Let's consider La Collectionneuse next, even though the later My Night at Maud's is number three in Rohmer's conception (even he has said that the numbers don't mean much; he meant to make My Night at Maud's first, but Trintignant wasn't available). This is the first of Rohmer's films to be made in color and in 35mm, and the first to be shot by the great cameraman Nestor Almendros; The Rohmer-Almendros team had a unique ability to evoke place and time through precise attention to setting, to physical detail, and especially to weather. La Collectionneuse was shot quickly and cheaply. Direct sound is still missed, but this is the first example of Rohmer's fully mature style. The story is a surgically precise analysis of preening manhood confronted with unapologetically open female sexuality; it's fairly grueling to watch, as Adrien and Daniel are about as insufferable and irritating as Rohmer has ever allowed his characters to be. The film also has one of the worst performances I've ever seen in a Rohmer film, Eugene Archer's hammy, menacing, sub-Orson Welles turn as the American art collector, Sam. It's a jarring false note in a series that seems to contain nothing but perfectly wrought performances.

My Night at Maud's was Rohmer's big commercial breakthrough, which is slightly ironic because it's the film in which he flirts most openly with the flaws his detractors accuse him of: the dialogue here is relentless and often on esoteric subjects, but Rohmer doesn't let Jean-Louis talk about Pascal at length simply because the director finds Pascal interesting; rather, Jean-Louis' thoughts on Pascal illuminate the ways in which he's torn between sensuality and faith, between chance and the rational, between (as he sees it) Maud and Francoise. Almendros's stark, wintry black-and-white photography is peerless, captured with perfect clairty by the transfer. For all of Rohmer's characteristic detachment, this also strikes me as the most tender of his films, the most emotional: he often sets the camera on one character for long stretches in the middle of a conversation, allowing us to really look at them, to feel the way their seemingly assured talk hides complications and insecurities. The ending, with its transition from winter to summer and its sense of both the fragility and tenaciousness of emotions, is gorgeous; for me, there are few images in Rohmer's films more moving than that of Francoise distractedly digging in the sand, remembering what happened long ago but still lives in her.
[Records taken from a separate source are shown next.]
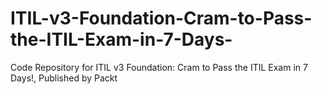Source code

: # ITIL-v3-Foundation-Cram-to-Pass-the-ITIL-Exam-in-7-Days-
Code Repository for ITIL v3 Foundation: Cram to Pass the ITIL Exam in 7 Days!, Published by Packt
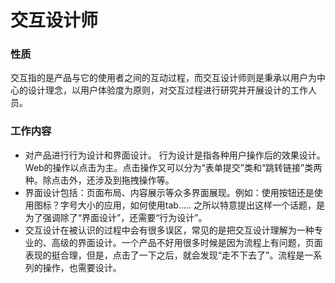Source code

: # 交互设计师 #

### 性质 ###

交互指的是产品与它的使用者之间的互动过程，而交互设计师则是秉承以用户为中心的设计理念，以用户体验度为原则，对交互过程进行研究并开展设计的工作人员。

### 工作内容 ###

- 对产品进行行为设计和界面设计。 行为设计是指各种用户操作后的效果设计。Web的操作以点击为主。点击操作又可以分为“表单提交”类和“跳转链接”类两种。除点击外，还涉及到拖拽操作等。
- 界面设计包括：页面布局、内容展示等众多界面展现。例如：使用按钮还是使用图标？字号大小的应用，如何使用tab….. 之所以特意提出这样一个话题，是为了强调除了“界面设计”，还需要“行为设计”。         
- 交互设计在被认识的过程中会有很多误区，常见的是把交互设计理解为一种专业的、高级的界面设计。一个产品不好用很多时候是因为流程上有问题，页面表现的挺合理，但是，点击了一下之后，就会发现“走不下去了”。流程是一系列的操作，也需要设计。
Claire's Knee is on a similarly exalted level, although I think I like My Night at Maud's a bit more if only for its combinations of wintriness and warmth, elevated talk and deep fragility. In Claire's Knee, Almendros's photography is summery, evoking the vacation that Jerome has taken from life with his fiancee. Jerome's relationship with his girlfriend is tepid; he says that he's marrying her because they get along and live well together, and that passion isn't necessary to a relationship. His views are challenged when he meets Laura, who is one of Rohmer's most charming female creations: articulate, thoughtful, desperate to project a suavity and detachment beyond her years. Laurence de Monaghan's Claire is a more typical Six Moral Tales female: alluring, seemingly simple and guileless, always just out of reach of her pursuer.

Love in the Afternoon was translated as Chloe in the Afternoon for its original American release; maybe Love in the Afternoon sounded too much like a skin flick? Anyway, Chloe in the Afternoon seems like a more evocative title, but Criterion has chosen to go the literal route. The film seems like a step down from the heights of My Night at Maud's and Claire's Knee. The premise flirts with cliché (married businessman has to choose between a life of stability and an unpredictable freedom), and Zouzou's Chloe is never quite convincing as a wild child: she seems more like a typically bright and analytical Rohmer character who happens to do impulsive things when she's not on camera. Still, Rohmer's feel for settings is just as strong as ever: Paris exists here both as a vibrant city and as a vehicle for our understanding of Frederic's character.